Nel Buddhismo tibetano il dungchen è un lungo corno suonato in genere da una coppia di monaci. Produce un suono molto basso caratteristico. I monaci buddhisti tibetani riescono a emettere un suono polifonico di più voci proveniente da un solo individuo, mettendo in risonanza le loro corde vocali con una tecnica chiamata fonazione ventricolare o canto difonico. Il canto buddhista tibetano è un sotto genere del canto mediante la gola. Diverse cerimonie usano questo tipo di canto. I diversi tipi di canto difonico tibetano sono il gyuke, con tono molto basso, lo dzoke e il gyer. Una tipica orchestra rituale buddhista tibetana comprende gli strumenti gyaling (il corno corto) dungchen (il corno lungo), kangling, lo strumento a fiato derivato da un femore o da una tibia umane oppure di legno. È meglio però il femore di un criminale o di una persona deceduta di morte violenta. Il suo suono serve per allontanare i demoni in rituali tantrici e ha lo stesso valore della recitazione dei mantra. Il kangling è usato solo nei rituali chöd[4] (che devono essere celebrati all’aperto) insieme al tamburello damaru chöd e alla campanella. Nel chöd tantrico chi suona il kangling motivato dalla compassione, lo fa come gesto di coraggio, per chiamare gli spiriti affamati e I demoni affinché essi possano soddisfare la loro fame e quindi lenire le sofferenze. Viene anche suonato per tagliare il proprio ego. Sì, ho scritto tagliare. Esiste anche uno speciale oggetto rituale per “tagliare” ritualmente il proprio ego. Si tratta della mezzaluna kartìka. Altri strumenti comprendono il dungkar (conchiglia), drillbu (campanelle), silnyen (cimbali verticali), e soprattutto il canto. Insieme la musica crea uno stato mentale per invitare o chiamare le divinità.

[1] Cfr.  G. NADALI, I monaci sugli alberi. E centinaia di altre cose curiose su Dio, la Bibbia, il Vaticano, Edizioni San Paolo, Cinisello Balsamo, 2010

[2] O mia colomba, che stai nelle fenditure della roccia, nei nascondigli dei dirupi, mostrami il tuo viso, fammi sentire la tua voce.

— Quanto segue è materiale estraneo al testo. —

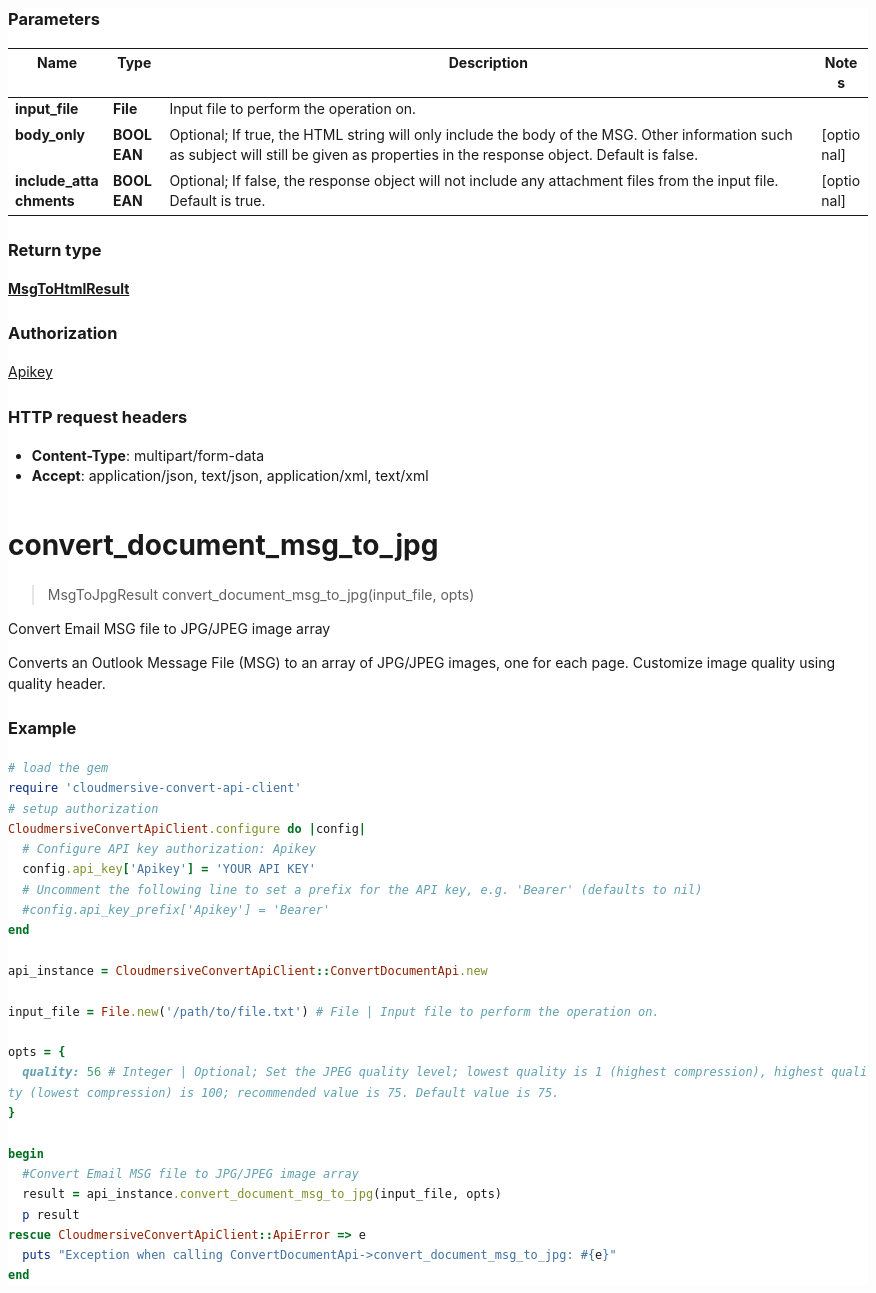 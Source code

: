 ### Parameters

Name | Type | Description  | Notes
------------- | ------------- | ------------- | -------------
 **input_file** | **File**| Input file to perform the operation on. | 
 **body_only** | **BOOLEAN**| Optional; If true, the HTML string will only include the body of the MSG. Other information such as subject will still be given as properties in the response object. Default is false. | [optional] 
 **include_attachments** | **BOOLEAN**| Optional; If false, the response object will not include any attachment files from the input file. Default is true. | [optional] 

### Return type

[**MsgToHtmlResult**](MsgToHtmlResult.md)

### Authorization

[Apikey](../README.md#Apikey)

### HTTP request headers

 - **Content-Type**: multipart/form-data
 - **Accept**: application/json, text/json, application/xml, text/xml



# **convert_document_msg_to_jpg**
> MsgToJpgResult convert_document_msg_to_jpg(input_file, opts)

Convert Email MSG file to JPG/JPEG image array

Converts an Outlook Message File (MSG) to an array of JPG/JPEG images, one for each page. Customize image quality using quality header.

### Example
```ruby
# load the gem
require 'cloudmersive-convert-api-client'
# setup authorization
CloudmersiveConvertApiClient.configure do |config|
  # Configure API key authorization: Apikey
  config.api_key['Apikey'] = 'YOUR API KEY'
  # Uncomment the following line to set a prefix for the API key, e.g. 'Bearer' (defaults to nil)
  #config.api_key_prefix['Apikey'] = 'Bearer'
end

api_instance = CloudmersiveConvertApiClient::ConvertDocumentApi.new

input_file = File.new('/path/to/file.txt') # File | Input file to perform the operation on.

opts = { 
  quality: 56 # Integer | Optional; Set the JPEG quality level; lowest quality is 1 (highest compression), highest quality (lowest compression) is 100; recommended value is 75. Default value is 75.
}

begin
  #Convert Email MSG file to JPG/JPEG image array
  result = api_instance.convert_document_msg_to_jpg(input_file, opts)
  p result
rescue CloudmersiveConvertApiClient::ApiError => e
  puts "Exception when calling ConvertDocumentApi->convert_document_msg_to_jpg: #{e}"
end
```
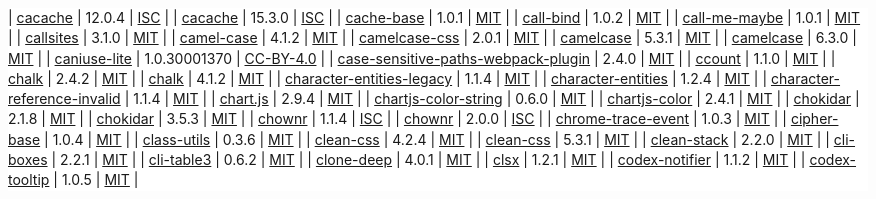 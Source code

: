 | [cacache](https://github.com/npm/cacache) | 12.0.4 | [ISC](https://www.isc.org/downloads/software-support-policy/isc-license/) |
| [cacache](https://github.com/npm/cacache) | 15.3.0 | [ISC](https://www.isc.org/downloads/software-support-policy/isc-license/) |
| [cache-base](https://github.com/jonschlinkert/cache-base) | 1.0.1 | [MIT](http://www.opensource.org/licenses/MIT) |
| [call-bind](https://github.com/ljharb/call-bind) | 1.0.2 | [MIT](http://www.opensource.org/licenses/MIT) |
| [call-me-maybe](https://github.com/limulus/call-me-maybe) | 1.0.1 | [MIT](http://www.opensource.org/licenses/MIT) |
| [callsites](https://github.com/sindresorhus/callsites) | 3.1.0 | [MIT](http://www.opensource.org/licenses/MIT) |
| [camel-case](https://github.com/blakeembrey/change-case) | 4.1.2 | [MIT](http://www.opensource.org/licenses/MIT) |
| [camelcase-css](https://github.com/stevenvachon/camelcase-css) | 2.0.1 | [MIT](http://www.opensource.org/licenses/MIT) |
| [camelcase](https://github.com/sindresorhus/camelcase) | 5.3.1 | [MIT](http://www.opensource.org/licenses/MIT) |
| [camelcase](https://github.com/sindresorhus/camelcase) | 6.3.0 | [MIT](http://www.opensource.org/licenses/MIT) |
| [caniuse-lite](https://github.com/browserslist/caniuse-lite) | 1.0.30001370 | [CC-BY-4.0](http://creativecommons.org/licenses/by/4.0/legalcode) |
| [case-sensitive-paths-webpack-plugin](https://github.com/Urthen/case-sensitive-paths-webpack-plugin) | 2.4.0 | [MIT](http://www.opensource.org/licenses/MIT) |
| [ccount](https://github.com/wooorm/ccount) | 1.1.0 | [MIT](http://www.opensource.org/licenses/MIT) |
| [chalk](https://github.com/chalk/chalk) | 2.4.2 | [MIT](http://www.opensource.org/licenses/MIT) |
| [chalk](https://github.com/chalk/chalk) | 4.1.2 | [MIT](http://www.opensource.org/licenses/MIT) |
| [character-entities-legacy](https://github.com/wooorm/character-entities-legacy) | 1.1.4 | [MIT](http://www.opensource.org/licenses/MIT) |
| [character-entities](https://github.com/wooorm/character-entities) | 1.2.4 | [MIT](http://www.opensource.org/licenses/MIT) |
| [character-reference-invalid](https://github.com/wooorm/character-reference-invalid) | 1.1.4 | [MIT](http://www.opensource.org/licenses/MIT) |
| [chart.js](https://github.com/chartjs/Chart.js) | 2.9.4 | [MIT](http://www.opensource.org/licenses/MIT) |
| [chartjs-color-string](https://github.com/chartjs/chartjs-color-string) | 0.6.0 | [MIT](http://www.opensource.org/licenses/MIT) |
| [chartjs-color](https://github.com/chartjs/chartjs-color) | 2.4.1 | [MIT](http://www.opensource.org/licenses/MIT) |
| [chokidar](https://github.com/paulmillr/chokidar) | 2.1.8 | [MIT](http://www.opensource.org/licenses/MIT) |
| [chokidar](https://github.com/paulmillr/chokidar) | 3.5.3 | [MIT](http://www.opensource.org/licenses/MIT) |
| [chownr](https://github.com/isaacs/chownr) | 1.1.4 | [ISC](https://www.isc.org/downloads/software-support-policy/isc-license/) |
| [chownr](https://github.com/isaacs/chownr) | 2.0.0 | [ISC](https://www.isc.org/downloads/software-support-policy/isc-license/) |
| [chrome-trace-event](https://github.com/samccone/chrome-trace-event) | 1.0.3 | [MIT](http://www.opensource.org/licenses/MIT) |
| [cipher-base](https://github.com/crypto-browserify/cipher-base) | 1.0.4 | [MIT](http://www.opensource.org/licenses/MIT) |
| [class-utils](https://github.com/jonschlinkert/class-utils) | 0.3.6 | [MIT](http://www.opensource.org/licenses/MIT) |
| [clean-css](https://github.com/jakubpawlowicz/clean-css) | 4.2.4 | [MIT](http://www.opensource.org/licenses/MIT) |
| [clean-css](https://github.com/clean-css/clean-css) | 5.3.1 | [MIT](http://www.opensource.org/licenses/MIT) |
| [clean-stack](https://github.com/sindresorhus/clean-stack) | 2.2.0 | [MIT](http://www.opensource.org/licenses/MIT) |
| [cli-boxes](https://github.com/sindresorhus/cli-boxes) | 2.2.1 | [MIT](http://www.opensource.org/licenses/MIT) |
| [cli-table3](https://github.com/cli-table/cli-table3) | 0.6.2 | [MIT](http://www.opensource.org/licenses/MIT) |
| [clone-deep](https://github.com/jonschlinkert/clone-deep) | 4.0.1 | [MIT](http://www.opensource.org/licenses/MIT) |
| [clsx](https://github.com/lukeed/clsx) | 1.2.1 | [MIT](http://www.opensource.org/licenses/MIT) |
| [codex-notifier](https://github.com/codex-team/js-notifier) | 1.1.2 | [MIT](http://www.opensource.org/licenses/MIT) |
| [codex-tooltip](https://github.com/codex-team/codex.tooltips) | 1.0.5 | [MIT](http://www.opensource.org/licenses/MIT) | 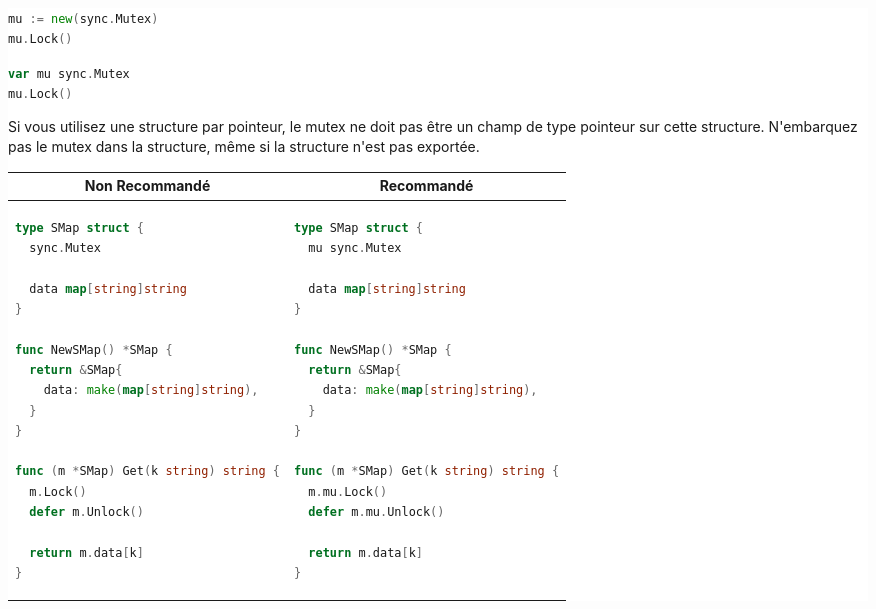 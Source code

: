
 ```go
mu := new(sync.Mutex)
mu.Lock()
```

</td><td>

```go
var mu sync.Mutex
mu.Lock()
```

</td></tr>
</tbody></table>

Si vous utilisez une structure par pointeur, le mutex ne doit pas être un champ de type pointeur sur cette structure. N'embarquez pas le mutex dans la structure, même si la structure n'est pas exportée.

<table>
<thead><tr><th>Non Recommandé</th><th>Recommandé</th></tr></thead>
<tbody>
<tr><td>

```go
type SMap struct {
  sync.Mutex

  data map[string]string
}

func NewSMap() *SMap {
  return &SMap{
    data: make(map[string]string),
  }
}

func (m *SMap) Get(k string) string {
  m.Lock()
  defer m.Unlock()

  return m.data[k]
}
```

</td><td>

```go
type SMap struct {
  mu sync.Mutex

  data map[string]string
}

func NewSMap() *SMap {
  return &SMap{
    data: make(map[string]string),
  }
}

func (m *SMap) Get(k string) string {
  m.mu.Lock()
  defer m.mu.Unlock()

  return m.data[k]
}
```
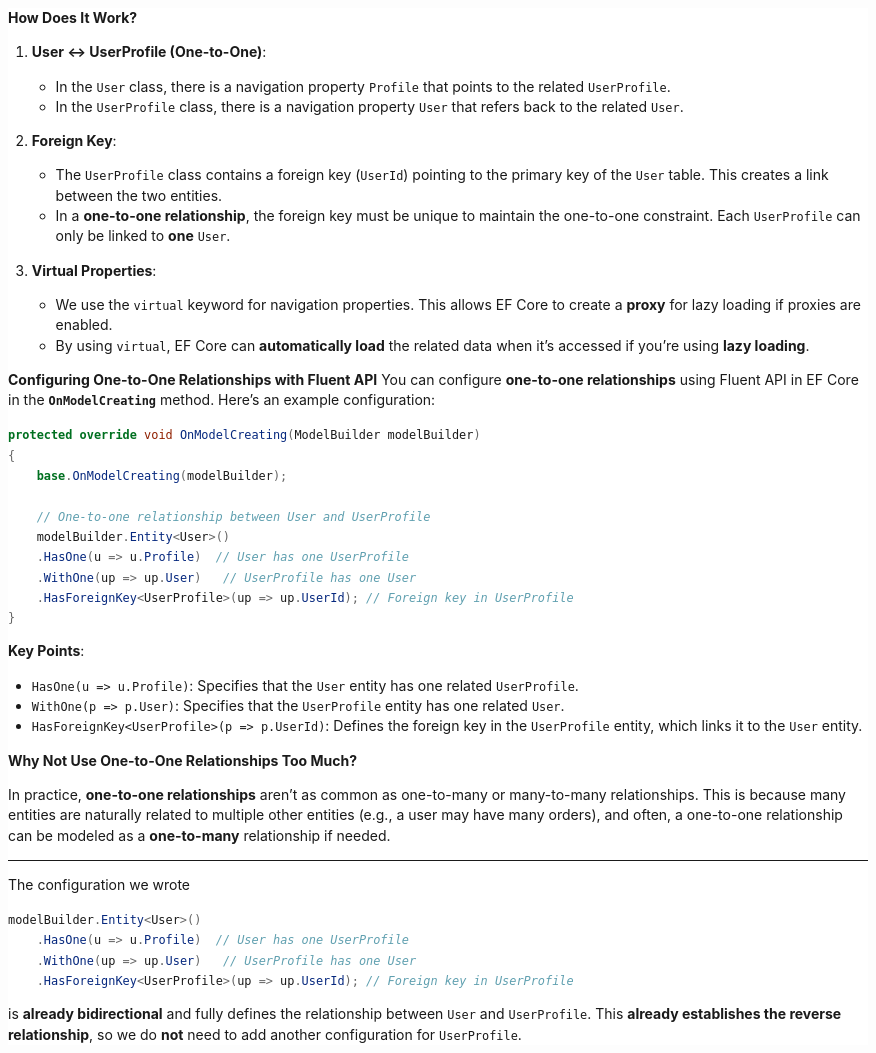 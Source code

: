 
**How Does It Work?**

1. **User ↔ UserProfile (One-to-One)**:
    
    - In the `User` class, there is a navigation property `Profile` that points to the related `UserProfile`.
    - In the `UserProfile` class, there is a navigation property `User` that refers back to the related `User`.
2. **Foreign Key**:
    
    - The `UserProfile` class contains a foreign key (`UserId`) pointing to the primary key of the `User` table. This creates a link between the two entities.
    - In a **one-to-one relationship**, the foreign key must be unique to maintain the one-to-one constraint. Each `UserProfile` can only be linked to **one** `User`.
3. **Virtual Properties**:
    
    - We use the `virtual` keyword for navigation properties. This allows EF Core to create a **proxy** for lazy loading if proxies are enabled.
    - By using `virtual`, EF Core can **automatically load** the related data when it’s accessed if you’re using **lazy loading**.


**Configuring One-to-One Relationships with Fluent API**
You can configure **one-to-one relationships** using Fluent API in EF Core in the **`OnModelCreating`** method. Here’s an example configuration:

``` c#
protected override void OnModelCreating(ModelBuilder modelBuilder)
{
    base.OnModelCreating(modelBuilder);

    // One-to-one relationship between User and UserProfile
    modelBuilder.Entity<User>()
    .HasOne(u => u.Profile)  // User has one UserProfile
    .WithOne(up => up.User)   // UserProfile has one User
	.HasForeignKey<UserProfile>(up => up.UserId); // Foreign key in UserProfile
}
```

**Key Points**:

- `HasOne(u => u.Profile)`: Specifies that the `User` entity has one related `UserProfile`.
- `WithOne(p => p.User)`: Specifies that the `UserProfile` entity has one related `User`.
- `HasForeignKey<UserProfile>(p => p.UserId)`: Defines the foreign key in the `UserProfile` entity, which links it to the `User` entity.


**Why Not Use One-to-One Relationships Too Much?**

In practice, **one-to-one relationships** aren’t as common as one-to-many or many-to-many relationships. This is because many entities are naturally related to multiple other entities (e.g., a user may have many orders), and often, a one-to-one relationship can be modeled as a **one-to-many** relationship if needed.

---
The configuration we wrote 
``` c#
modelBuilder.Entity<User>()
    .HasOne(u => u.Profile)  // User has one UserProfile
    .WithOne(up => up.User)   // UserProfile has one User
    .HasForeignKey<UserProfile>(up => up.UserId); // Foreign key in UserProfile
```
is **already bidirectional** and fully defines the relationship between `User` and `UserProfile`.
This **already establishes the reverse relationship**, so we do **not** need to add another configuration for `UserProfile`.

[3] G. MANDEL KHAN, Islàm, Mondadori Electa, Milano, 2006, p. 264

[4] È’ una scuola di pensiero buddhista tibetana centrata sul «tagliare il prorio ego». Usa oggetti rituali come la tromba kangling di osso umano, un tamburo damaru più grande di quello induista, pugnali rituali phurba e la kartika, pugnale ricurbo a mezzaluna per tagliare l’egoismo. Va usato insieme alla ciotola derivata da un teschio umano piena del nettare della saggezza.